Date of Award

5-2008

Degree Type

Thesis

Degree Name

Master of Arts

Major

Psychology

Major Professor

Todd Moore

Committee Members

Deborah Rhatigan, Kristina Gordon

Abstract

Interpersonal violence has been identified as one of our nation’s most important public health concerns and has been empirically linked with Posttraumatic Stress Disorder (PTSD). In order to better understand the relationship between PTSD and violence, we used Chemtob’s (1997) Survival Mode model to examine the role of two potentially important proximal factors linking PTSD to violence; cognitive attributions and negative affect.
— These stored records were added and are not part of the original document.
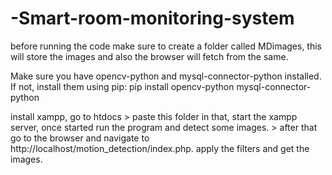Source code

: ﻿# -Smart-room-monitoring-system
before running the code make sure to create a folder called MDimages, this will store the images and also the browser will fetch from the same. 


Make sure you have opencv-python and mysql-connector-python installed. If not, install them using pip:
pip install opencv-python mysql-connector-python


install xampp, go to htdocs > paste this folder in that, start the xampp server, once started run the program and detect some images. > after that go to the browser and navigate to http://localhost/motion_detection/index.php. apply the filters and get the images.
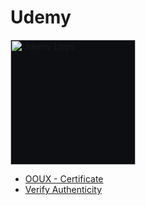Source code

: # Udemy

<img src="https://logos-world.net/wp-content/uploads/2021/11/Udemy-Symbol.png" width="200" style="border:none; background-color:#0C0E12;" alt="Udemy Logo" />

- [OOUX - Certificate](https://github.com/midwest-mackey/share/blob/main/Certificates/Udemy/UC-44550e75-10f2-4b53-9738-bb0c69613a72-Mackey.jpg)
- [Verify Authenticity](https://www.udemy.com/certificate/UC-44550e75-10f2-4b53-9738-bb0c69613a72/)
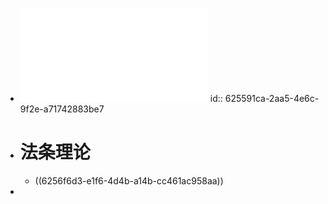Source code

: - ![法学方法论.pdf](../assets/法学方法论_1649779440687_0.pdf)
  id:: 625591ca-2aa5-4e6c-9f2e-a71742883be7
- # 法条理论
	- ((6256f6d3-e1f6-4d4b-a14b-cc461ac958aa))
-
Congruent with theory and previous research, we hypothesized that PTSD would be related to aggression, and that cognitive attributions and negative affect would moderate the relationship between these variables.
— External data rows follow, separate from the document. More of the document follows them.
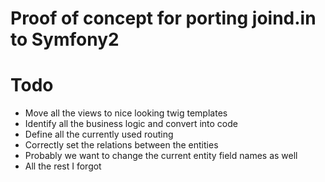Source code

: Proof of concept for porting joind.in to Symfony2
=================================================

# Todo
- Move all the views to nice looking twig templates
- Identify all the business logic and convert into code
- Define all the currently used routing
- Correctly set the relations between the entities
- Probably we want to change the current entity field names as well
- All the rest I forgot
Undergraduate students (N = 628) completed an online screening study to assess PTSD symptomatology. Based on screening results, 99 participants were recruited and categorized as having elevated PTSD symptomatology (High-PTSD) or minimal symptomatology (Low-PTSD). Eligible participants completed questionnaires assessing trauma history, psychopathology, attitudes towards violence, and history of violent behavior. Participants then completed the Point Subtraction Aggression Paradigm (PSAP), a lab-based behavioral measure of aggression, in which participants competed against a confederate and had points subtracted on a pre-programmed interval schedule. After completing this task, participants completed measures assessing negative affect and attributions experienced during the PSAP procedure.
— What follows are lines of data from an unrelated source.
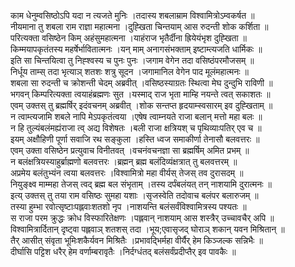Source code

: 

  
काम धेनुम्वसिष्ठोऽपि यदा न त्यजते मुनिः ।तदास्य शबलाम्राम विश्वामित्रोऽम्वकर्षत  ॥   
नीयमाना तु शबला राम राज्ञा महात्मना ।दुह्खिता चिन्तयाम् आस रुदन्ती शोक कर्शिता  ॥   
परित्यक्ता वसिष्ठेन किम् अहंसुमहात्मना ।याहंराज भृतैर्दीना ह्रियेयंभृश दुह्खिता  ॥   
किम्मयापकृतंतस्य महर्षेर्भावितात्मनः ।यन् माम् अनागसंभक्ताम् इष्टाम्त्यजति धार्मिकः  ॥   
इति सा चिन्तयित्वा तु निह्श्वस्य च पुनः पुनः ।जगाम वेगेन तदा वसिष्ठंपरमौजसम्  ॥   
निर्धूय ताम्स् तदा भृत्याञ् शतशः शत्रु सूदन ।जगामानिल वेगेन पाद मूलंमहात्मनः  ॥   
शबला सा रुदन्ती च क्रोशन्ती चेदम् अब्रवीत् ।वसिष्ठस्याग्रतः स्थित्वा मेघ दुन्दुभि राविणी  ॥   
भगवन् किम्परित्यक्ता त्वयाहंब्रह्मणः सुत ।यस्माद् राज भृता माम्हि नयन्ते त्वत् सकाशतः  ॥   
एवम् उक्तस् तु ब्रह्मर्षिर् इदंवचनम् अब्रवीत् ।शोक सन्तप्त हृदयाम्स्वसारम् इव दुह्खिताम्  ॥   
न त्वाम्त्यजामि शबले नापि मेऽपकृतंत्वया ।एषेष त्वाम्नयते राजा बलान् मत्तो महा बलः  ॥   
न हि तुल्यंबलंमह्यंराजा त्व् अद्य विशेषतः ।बली राजा क्षत्रियश् च पृथिव्याःपतिर् एव च  ॥   
इयम् अक्षौहिणी पूर्णा सवाजि रथ सङ्कुला ।हस्ति ध्वज समाकीर्णा तेनासौ बलवत्तरः  ॥   
एवम् उक्ता वसिष्ठेन प्रत्युवाच विनीतवत् ।वचनंवचनज्ञा सा ब्रह्मर्षिम् अमित प्रभम्  ॥   
न बलंक्षत्रियस्याहुर्ब्राह्मणो बलवत्तरः ।ब्रह्मन् ब्रह्म बलंदिव्यंक्षत्रात् तु बलवत्तरम्  ॥   
अप्रमेय बलंतुभ्यंन त्वया बलवत्तरः ।विश्वामित्रो महा वीर्यस् तेजस् तव दुरासदम्  ॥   
नियुङ्क्ष्व माम्महा तेजस् त्वद् ब्रह्म बल संभृताम् ।तस्य दर्पंबलंयत् तन् नाशयामि दुरात्मनः  ॥   
इत्य् उक्तस् तु तया राम वसिष्ठः सुमहा यशाः ।सृजस्वेति तदोवाच बलंपर बलारुजम्  ॥   
तस्या हुम्भा रवोत्सृष्टाःपह्लवाःशतशो नृप ।नाशयन्ति बलंसर्वंविश्वामित्रस्य पश्यतः  ॥   
स राजा परम क्रुद्धः क्रोध विस्फारितेक्षणः ।पह्लवान् नाशयाम् आस शस्त्रैर् उच्चावचैर् अपि  ॥   
विश्वामित्रार्दितान् दृष्ट्वा पह्लवाञ् शतशस् तदा ।भूय;एवासृजद् घोराञ् शकान् यवन मिश्रितान्  ॥   
तैर् आसीत् संवृता भूमिःशकैर्यवन मिश्रितैः ।प्रभावद्भिर्महा वीर्यैर् हेम किञ्जल्क सन्निभैः  ॥   
दीर्घासि पट्टिश धरैर् हेम वर्णाम्बरावृतैः ।निर्दग्धंतद् बलंसर्वंप्रदीप्तैर् इव पावकैः  ॥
Results demonstrate that High-PTSD participants engaged in significantly more aggressive responding on the PSAP than did Low-PTSD participants. Further, High- PTSD participants reported more negative affect than did low-PTSD participants, and a trend approaching significance suggested that High-PTSD participants tended to make more negative intent attributions regarding confederates’ behavior than did low-PTSD participants. Contrary to our hypotheses, findings revealed that negative affect and attributions were unrelated to aggressive responding and did not moderate the relationship between PTSD symptomatology and aggressive responding.

It is possible that the retrospective reporting of negative affect and attributions limited the ability to detect moderation effects in the present study. Implications of the findings are discussed and future research is called for in order to better explicate the complex relationship between PTSD symptomatology and aggression.